Kalau terdapat masalah dengan transmitter jangan langsung ambil kesimpulan bahwa switch lebih baik daripada transmitter. Jangan-jangan transmitternya model kuno, atau salah pasang setting sehingga backup pump terlambat jalan. Untuk pompa berapa kecepatan respon pompanya sendiri yang notabene mechanical ??? Penentuan settingnya lebih krusial daripada mempermasalahkan switch atau transmitter.
Dalam teori, controller sebuah safety control disarankan terpisah dari controller process control. Namun, hal ini bukanlah sebuah kemutlakan yang harus diikuti. Terkadang sebuah process control tidak bisa dipisahkan dengan safety control. Contoh : pada sebuah test station onshore, ESD adalah process control itu sendiri termasuk sistem alarmnya. Interlocking system yang berfungsi mengidentifikasi dan menindaklanjuti alarm-alarm kritikal semisal HHLL pada vessel juga adalah bagian dari process control.

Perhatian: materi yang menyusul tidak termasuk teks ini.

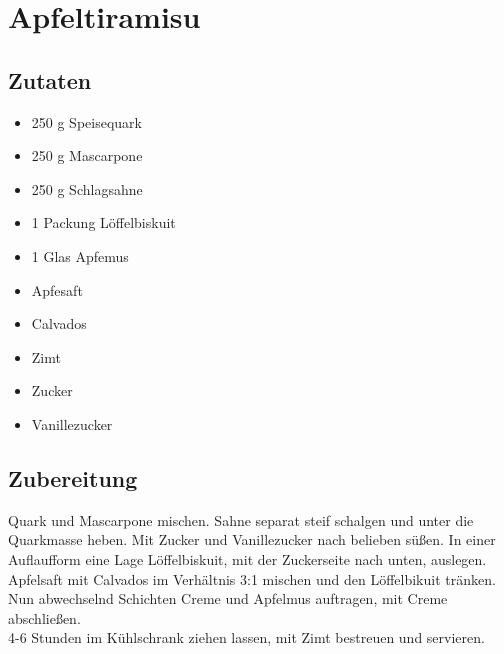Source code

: \documentclass{article}
\begin{document}
\clearpage
\section{Apfeltiramisu} %
\label{sec:apfeltiramisu}
\subsection*{Zutaten} %
\label{sub:apfeltiramisu:zutaten}
	\begin{itemize}
		\item 250 g Speisequark
		\item 250 g Mascarpone
		\item 250 g Schlagsahne
    \item 1 Packung Löffelbiskuit
    \item 1 Glas Apfemus
    \item Apfesaft
    \item Calvados
    \item Zimt
    \item Zucker
    \item Vanillezucker
	\end{itemize}
  \subsection*{Zubereitung}
  \label{sub:apfeltiramisu:zubereitung}
  Quark und Mascarpone mischen. Sahne separat steif schalgen und
  unter die Quarkmasse heben. Mit Zucker und Vanillezucker nach
  belieben süßen.
  In einer Auflaufform eine Lage Löffelbiskuit,
  mit der Zuckerseite nach unten, auslegen.
  Apfelsaft mit Calvados im Verhältnis 3:1 mischen
  und den Löffelbikuit tränken.
  Nun abwechselnd Schichten Creme und Apfelmus auftragen,
  mit Creme abschließen.\\
  4-6 Stunden im Kühlschrank ziehen lassen,
  mit Zimt bestreuen und servieren.
\end{document}
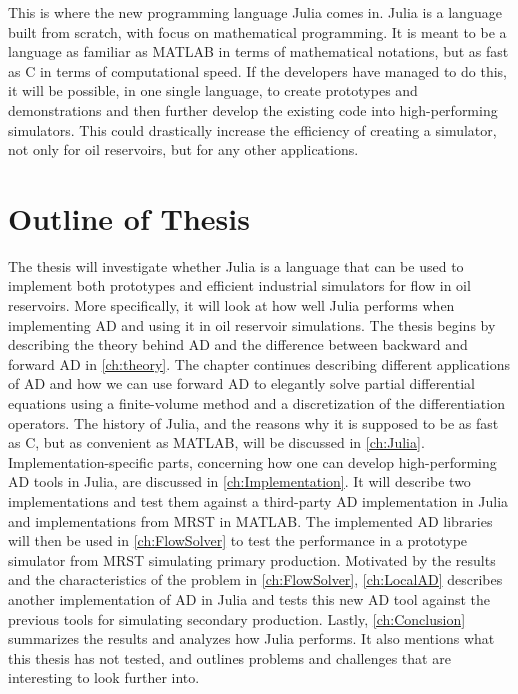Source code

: This is where the new programming language Julia comes in. Julia is a language built from scratch, with focus on mathematical programming. It is meant to be a language as familiar as MATLAB in terms of mathematical notations, but as fast as C in terms of computational speed. If the developers have managed to do this, it will be possible, in one single language, to create prototypes and demonstrations and then further develop the existing code into high-performing simulators. This could drastically increase the efficiency of creating a simulator, not only for oil reservoirs, but for any other applications. 

\section{Outline of Thesis}
The thesis will investigate whether Julia is a language that can be used to implement both prototypes and efficient industrial simulators for flow in oil reservoirs. More specifically, it will look at how well Julia performs when implementing AD and using it in oil reservoir simulations. The thesis begins by describing the theory behind AD and the difference between backward and forward AD in \autoref{ch:theory}. The chapter continues describing different applications of AD and how we can use forward AD to elegantly solve partial differential equations using a finite-volume method and a discretization of the differentiation operators. The history of Julia, and the reasons why it is supposed to be as fast as C, but as convenient as MATLAB, will be discussed in \autoref{ch:Julia}. Implementation-specific parts, concerning how one can develop high-performing AD tools in Julia, are discussed in \autoref{ch:Implementation}. It will describe two implementations and test them against a third-party AD implementation in Julia and implementations from MRST in MATLAB. The implemented AD libraries will then be used in \autoref{ch:FlowSolver} to test the performance in a prototype simulator from MRST simulating primary production. Motivated by the results and the characteristics of the problem in \autoref{ch:FlowSolver}, \autoref{ch:LocalAD} describes another implementation of AD in Julia and tests this new AD tool against the previous tools for simulating secondary production. Lastly, \autoref{ch:Conclusion} summarizes the results and analyzes how Julia performs. It also mentions what this thesis has not tested, and outlines problems and challenges that are interesting to look further into.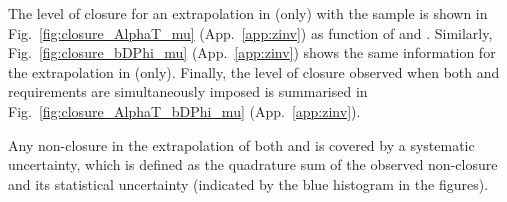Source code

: The level of closure for an extrapolation in \alphat (only) with the
\mj sample is shown in Fig.~\ref{fig:closure_AlphaT_mu}
(App.~\ref{app:zinv}) as function of \scalht and \njet. Similarly,
Fig.~\ref{fig:closure_bDPhi_mu} (App.~\ref{app:zinv}) shows the same
information for the extrapolation in \bdphi (only). Finally, the level
of closure observed when both \alphat and \bdphi requirements are
simultaneously imposed is summarised in
Fig.~\ref{fig:closure_AlphaT_bDPhi_mu} (App.~\ref{app:zinv}).

Any non-closure in the extrapolation of both \alphat and \bdphi is
covered by a systematic uncertainty, which is defined as the
quadrature sum of the observed non-closure and its statistical
uncertainty (indicated by the blue histogram in the figures). 

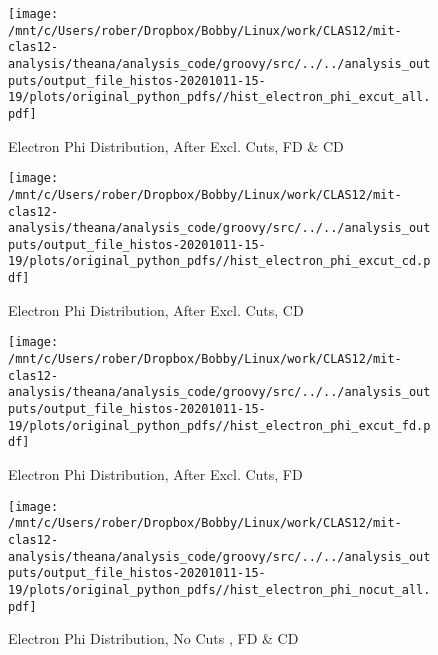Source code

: \documentclass{article}
\begin{document}
\begin{landscape}

    \begin{figure}[h]
        \centering

        \texttt{[image: /mnt/c/Users/rober/Dropbox/Bobby/Linux/work/CLAS12/mit-clas12-analysis/theana/analysis\_code/groovy/src/../../analysis\_outputs/output\_file\_histos-20201011-15-19/plots/original\_python\_pdfs//hist\_electron\_phi\_excut\_all.pdf]}
        \captionsetup{textformat=empty,labelformat=blank}
        \caption{Electron Phi Distribution, After Excl. Cuts, FD \& CD}
    \end{figure}
    \clearpage
    
    \begin{figure}[h]
        \centering

        \texttt{[image: /mnt/c/Users/rober/Dropbox/Bobby/Linux/work/CLAS12/mit-clas12-analysis/theana/analysis\_code/groovy/src/../../analysis\_outputs/output\_file\_histos-20201011-15-19/plots/original\_python\_pdfs//hist\_electron\_phi\_excut\_cd.pdf]}
        \captionsetup{textformat=empty,labelformat=blank}
        \caption{Electron Phi Distribution, After Excl. Cuts, CD}
    \end{figure}
    \clearpage
    
    \begin{figure}[h]
        \centering

        \texttt{[image: /mnt/c/Users/rober/Dropbox/Bobby/Linux/work/CLAS12/mit-clas12-analysis/theana/analysis\_code/groovy/src/../../analysis\_outputs/output\_file\_histos-20201011-15-19/plots/original\_python\_pdfs//hist\_electron\_phi\_excut\_fd.pdf]}
        \captionsetup{textformat=empty,labelformat=blank}
        \caption{Electron Phi Distribution, After Excl. Cuts, FD}
    \end{figure}
    \clearpage
    
    \begin{figure}[h]
        \centering

        \texttt{[image: /mnt/c/Users/rober/Dropbox/Bobby/Linux/work/CLAS12/mit-clas12-analysis/theana/analysis\_code/groovy/src/../../analysis\_outputs/output\_file\_histos-20201011-15-19/plots/original\_python\_pdfs//hist\_electron\_phi\_nocut\_all.pdf]}
        \captionsetup{textformat=empty,labelformat=blank}
        \caption{Electron Phi Distribution, No Cuts , FD \& CD}
    \end{figure}
    \clearpage
    
    \begin{figure}[h]
        \centering


\end{figure}
\end{landscape}
\end{document}
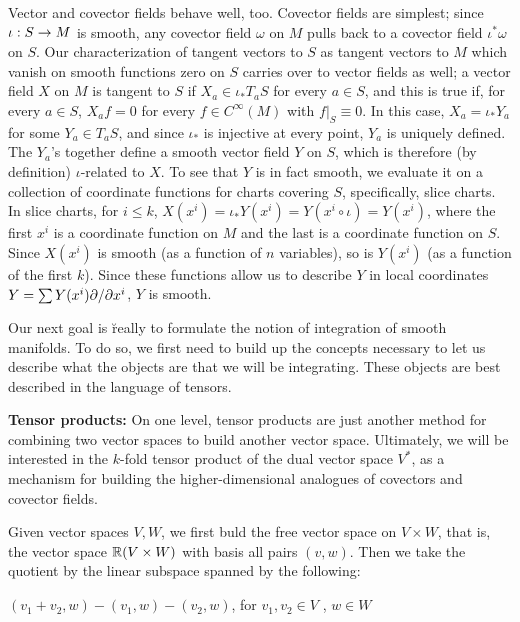 Vector and covector fields behave well, too. Covector fields are simplest;
since $\iota:S\rightarrow M$ is smooth, any covector field $\omega$ on $M$ pulls back to a 
covector field $\iota^*\omega$ on $S$. Our characterization of tangent vectors to
$S$ as tangent vectors to $M$ which vanish on smooth functions zero on $S$ 
carries over to vector fields as well; a vector field $X$ on $M$ is tangent to
$S$ if $X_a\in \iota_*T_aS$ for every $a\in S$, and this is true if, for every 
$a\in S$, $X_af=0$ for every $f\in C^\infty(M)$ with $f|_S\equiv 0$. In this 
case, $X_a=\iota_*Y_a$ for some $Y_a\in T_aS$, and since $\iota_*$ is injective at 
every point, $Y_a$ is uniquely defined. The $Y_a$'s together define a
smooth vector field $Y$ on $S$, which is therefore (by definition) $\iota$-related to
$X$. To see that $Y$ is in fact smooth, we evaluate it on a collection of coordinate
functions for charts covering $S$, specifically, slice charts. In slice charts, for $i\leq k$,
$X(x^i)=\iota_*Y(x^i)=Y(x^i\circ\iota)=Y(x^i)$, where the first $x^i$ is a coordinate function on
$M$ and the last is a coordinate function on $S$. Since $X(x^i)$ is smooth (as a function of
$n$ variables), so is $Y(x^i)$ (as a function of the first $k$). Since these functions
allow us to describe $Y$ in local coordinates $Y=\sum Y(x^i) \partial/\partial x^i$, $Y$ is smooth.

\msk

Our next goal is \u{really} to formulate the notion
of integration of smooth manifolds. To do so, we first need to build up the
concepts necessary to let us describe what the objects are that we will
be integrating. These objects are best described in the language of tensors.

\bsk

{\bf Tensor products:} On one level, tensor products are just another method for combining two vector spaces
to build another vector space. Ultimately, we will be interested in the $k$-fold tensor product
of the dual vector space $V^*$, as a mechanism for building the higher-dimensional analogues of
covectors and covector fields.

\msk

Given vector spaces $V,W$, we first buld the free vector space
on $V\times W$, that is, the vector space ${\Bbb R}(V\times W)$
with basis all pairs
$(v,w)$. Then we take the quotient by the linear subspace spanned
by the following:

\ssk

$(v_1+v_2,w)-(v_1,w)-(v_2,w)$, for $v_1,v_2\in V$ , $w\in W$

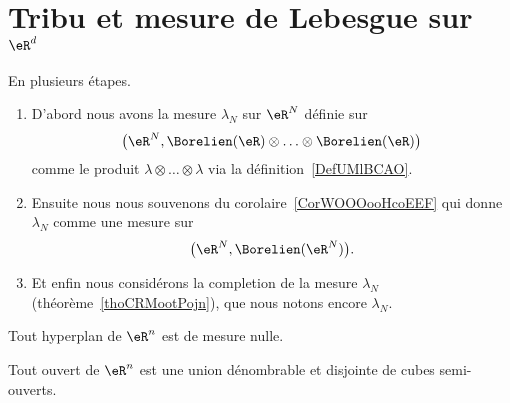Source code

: 																	\section{Tribu et mesure de Lebesgue sur \texorpdfstring{\(  \eR^d\)}{Rd}}

																	\begin{definition}      \label{DEFooSWJNooCSFeTF}
																	En plusieurs étapes.
																	\begin{enumerate}
																	\item
																	D'abord nous avons la mesure \( \lambda_N\) sur \( \eR^N\) définie sur
																	\begin{equation}
\big( \eR^N,\Borelien(\eR)\otimes\ldots\otimes\Borelien(\eR) \big)
	\end{equation}
	comme le produit \( \lambda\otimes\ldots\otimes \lambda\) via la définition~\ref{DefUMlBCAO}.
	\item
	Ensuite nous nous souvenons du corolaire~\ref{CorWOOOooHcoEEF} qui donne \( \lambda_N\) comme une mesure sur
	\begin{equation}
	\big( \eR^N,\Borelien(\eR^N) \big).
	\end{equation}
	\item
	Et enfin nous considérons la completion de la mesure \( \lambda_N\) (théorème~\ref{thoCRMootPojn}), que nous notons encore \( \lambda_N\).
	\end{enumerate}
	\end{definition}

	\begin{lemma}       \label{LEMooOLSMooCimcIT}
	Tout hyperplan de \( \eR^n\) est de mesure nulle.
	\end{lemma}

	\begin{proposition}     \label{PropSKXGooRFHQst}
	Tout ouvert de \( \eR^n\) est une union dénombrable et disjointe de cubes semi-ouverts.
	\end{proposition}


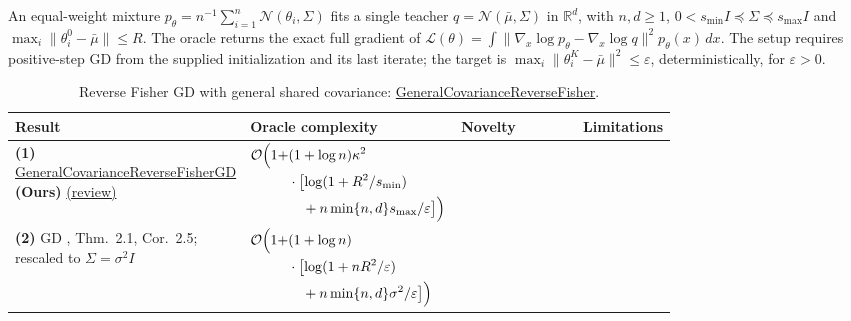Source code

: \begin{table}[tp]
\centering
\caption{Reverse Fisher GD with general shared covariance: \href{https://github.com/k3nfalt/longtails/blob/main/LongTails/Setups/GeneralCovarianceReverseFisher.lean}{GeneralCovarianceReverseFisher}.}\label{tab:GeneralCovarianceReverseFisher}
\parbox{\linewidth}{\footnotesize An equal-weight mixture $p_\theta=n^{-1}\sum_{i=1}^n\mathcal{N}(\theta_i,\Sigma)$ fits a single teacher $q=\mathcal{N}(\bar\mu,\Sigma)$ in $\mathbb{R}^d$, with $n,d\ge1$, $0<s_{\min}I\preceq\Sigma\preceq s_{\max}I$ and $\max_i\|\theta_i^0-\bar\mu\|\le R$. The oracle returns the exact full gradient of $\mathcal{L}(\theta)=\int\|\nabla_x\log p_\theta-\nabla_x\log q\|^2p_\theta(x)\,dx$. The setup requires positive-step GD from the supplied initialization and its last iterate; the target is $\max_i\|\theta_i^K-\bar\mu\|^2\le\varepsilon$, deterministically, for $\varepsilon>0$.}\par\smallskip
\begin{threeparttable}
\footnotesize
\setlength{\tabcolsep}{4pt}\renewcommand{\arraystretch}{1.25}
\begin{tabularx}{\linewidth}{@{}>{\raggedright\arraybackslash}p{0.20\linewidth}>{\raggedright\arraybackslash}p{0.32\linewidth}>{\raggedright\arraybackslash}p{0.25\linewidth}>{\raggedright\arraybackslash}X@{}}
\toprule
\textbf{Result} & \textbf{Oracle complexity} & \textbf{Novelty} & \textbf{Limitations} \\
\midrule
\textbf{(1)} \href{https://github.com/k3nfalt/longtails/blob/main/LongTails/Theorems/GeneralCovarianceReverseFisherGD.lean}{General\allowbreak Covariance\allowbreak Reverse\allowbreak Fisher\allowbreak GD} \textbf{(Ours)} \href{https://github.com/k3nfalt/longtails/blob/main/scripts/reviews/GeneralCovarianceReverseFisherGD.md}{(review)}
& $\begin{aligned}\mathcal{O}\Bigl(1+&(1+\log n)\kappa^2\\ &\cdot\bigl[\log(1+R^2/s_{\min})\\ &\quad+n\min\{n,d\}s_{\max}/\varepsilon\bigr]\Bigr)\end{aligned}$ & & \\
\midrule[1.2pt]
\textbf{(2)} GD \citep{srfTyurin2026v1}, Thm.~2.1, Cor.~2.5; rescaled to $\Sigma=\sigma^2I$
& $\begin{aligned}\mathcal{O}\Bigl(1+&(1+\log n)\\ &\cdot\bigl[\log(1+nR^2/\varepsilon)\\ &\quad+n\min\{n,d\}\sigma^2/\varepsilon\bigr]\Bigr)\end{aligned}$

\end{tabularx}
\end{threeparttable}
\end{table}
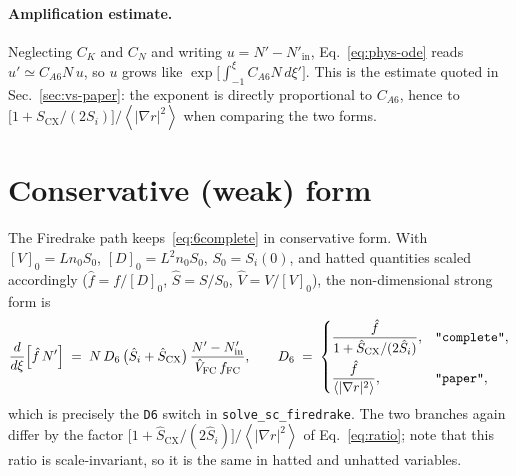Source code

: \documentclass[11pt]{article}
\newcommand{\Si}{S_{i}}
\newcommand{\Scx}{S_{\mathrm{CX}}}
\newcommand{\fFC}{f_{\mathrm{FC}}}
\newcommand{\fsa}[1]{\left\langle #1 \right\rangle}
\newcommand{\gradrsq}{\fsa{|\nabla r|^{2}}}
\begin{document}
\paragraph{Amplification estimate.}  Neglecting $C_{K}$ and $C_{N}$ and
writing $u = N' - N'_{\mathrm{in}}$, Eq.~\eqref{eq:phys-ode} reads
$u' \simeq C_{A6}N\,u$, so $u$ grows like
$\exp\bigl[\int_{-1}^{\xi}C_{A6}N\,d\xi'\bigr]$.  This is the estimate quoted in
Sec.~\ref{sec:vs-paper}: the exponent is directly proportional to
$C_{A6}$, hence to $\bigl[1+\Scx/(2\Si)\bigr]/\gradrsq$ when comparing the
two forms.

\section{Conservative (weak) form}
\label{sec:weak}

The Firedrake path keeps~\eqref{eq:6complete} in conservative form.  With
$[V]_{0} = Ln_{0}S_{0}$, $[D]_{0} = L^{2}n_{0}S_{0}$, $S_{0}=\Si(0)$, and
hatted quantities scaled accordingly ($\hat f = f/[D]_{0}$,
$\hat S = S/S_{0}$, $\hat V = V/[V]_{0}$), the non-dimensional strong form
is
\begin{equation}
  \frac{d}{d\xi}\!\left[\hat f\,N'\right]
    \;=\; N\,D_{6}\,\bigl(\hat S_{i}+\hat S_{\mathrm{CX}}\bigr)\,
          \frac{N' - N'_{\mathrm{in}}}{\hat V_{\mathrm{FC}}\,\fFC},
  \qquad
  D_{6} \;=\;
  \begin{cases}
    \dfrac{\hat f}{1+\hat S_{\mathrm{CX}}/(2\hat S_{i})}, & \text{\texttt{"complete"}},\\[10pt]
    \dfrac{\hat f}{\gradrsq}, & \text{\texttt{"paper"}},
  \end{cases}
  \label{eq:strong-nd}
\end{equation}
which is precisely the \texttt{D6} switch in
\texttt{solve\_sc\_firedrake}.  The two branches again differ by the factor
$\bigl[1+\hat S_{\mathrm{CX}}/(2\hat S_{i})\bigr]/\gradrsq$ of
Eq.~\eqref{eq:ratio}; note that this ratio is scale-invariant, so it is the
same in hatted and unhatted variables.
\end{document}
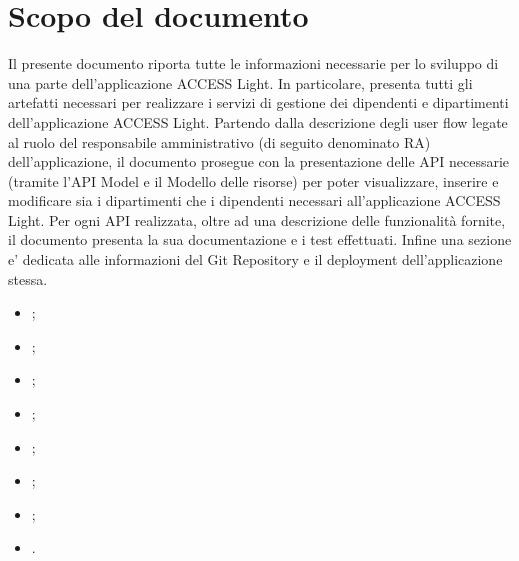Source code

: \section*{Scopo del documento}

Il presente documento riporta tutte le informazioni necessarie per lo sviluppo di una parte dell'applicazione ACCESS Light. In particolare, presenta tutti gli artefatti necessari per realizzare i servizi di gestione dei dipendenti e dipartimenti dell'applicazione ACCESS Light.
Partendo dalla descrizione degli user flow legate al ruolo del responsabile amministrativo (di seguito denominato RA) dell'applicazione, il documento prosegue con la presentazione delle API necessarie (tramite l'API Model e il Modello delle risorse) per poter visualizzare, inserire e modificare sia i dipartimenti che i dipendenti necessari all'applicazione ACCESS Light.
Per ogni API realizzata, oltre ad una descrizione delle funzionalità fornite, il documento presenta la sua documentazione e i test effettuati. Infine una sezione e' dedicata alle informazioni del Git Repository e il deployment dell'applicazione stessa.

\begin{itemize}
    \item \hyperref[secD4:]{};
    \item \hyperref[secD4:]{};
    \item \hyperref[secD4:]{};
    \item \hyperref[secD4:]{};
    \item \hyperref[secD4:]{};
    \item \hyperref[secD4:]{};
    \item \hyperref[secD4:]{};
    \item \hyperref[secD4:]{}.
\end{itemize}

Artikel yang dimaksud di atas lebih tepat mengatakan bahwa “DCS dan PLC mempunyai banyak fungsionalitas yang sama”. Kalau dikatakan bahwa “DCS dan PLC mempunyai fungsi yang sama”, dapat diartikan bahwa seluruh functionality DCS dan PLC sama, padahal masih ada banyak fungsionalitas yang tidak sama antara DCS dan PLC.
Perbedaan fungsionalitas tersebut juga berarti bahwa DCS dan PLC tidak bisa di-implementasikan pada aplikasi yang sama. Misalnya untuk sebuah large chemical plant, tetap diperlukan kedua sistem DCS dan PLC, masing-masing untuk aplikasi sesuai dengan rancang bangun atau kegunaan dari sistem (DCS atau PLC).
* DCS bukanlah PLC yang besar. Kita bisa mempunyai DCS dengan 300 I/O dan 2 Processor Module, dan PLC dengan 8000 I/O dengan satu atau dua Processor Module; System Architecture DCS dan PLC berbeda.
* DCS juga bukan PLC-PLC yang terintegrasi menjadi satu system besar. Kata “Controller” pada PLC lebih ditujukan sebagai “Logic Controller”, sedangkan pada DCS lebih ditujukan sebagai “Process Controller”
* Baik DCS maupun PLC adalah configurable dan reconfigurable
* DDC dan PLC digabung ataupun tidak adalah dua system yang berbeda
* Kita tidak bisa menyejajarkan sistem yang berbeda-beda; sedangkan untuk sistem yang sama pun (sesama DCS atau sesama PLC) tidaklah mudah untuk menyejajarkan satu dengan yang lain.
Tetapi memanglah demikian adanya. Topik ini adalah topik klasik yang sering dibicarakan dalam berbagai technical forum, tidak hanya di Indonesia tetapi juga secara internasional, dan tetap tidak membuahkan konklusi. Yang penting kita gunakan sistem yang sesuai dengan kegunaan.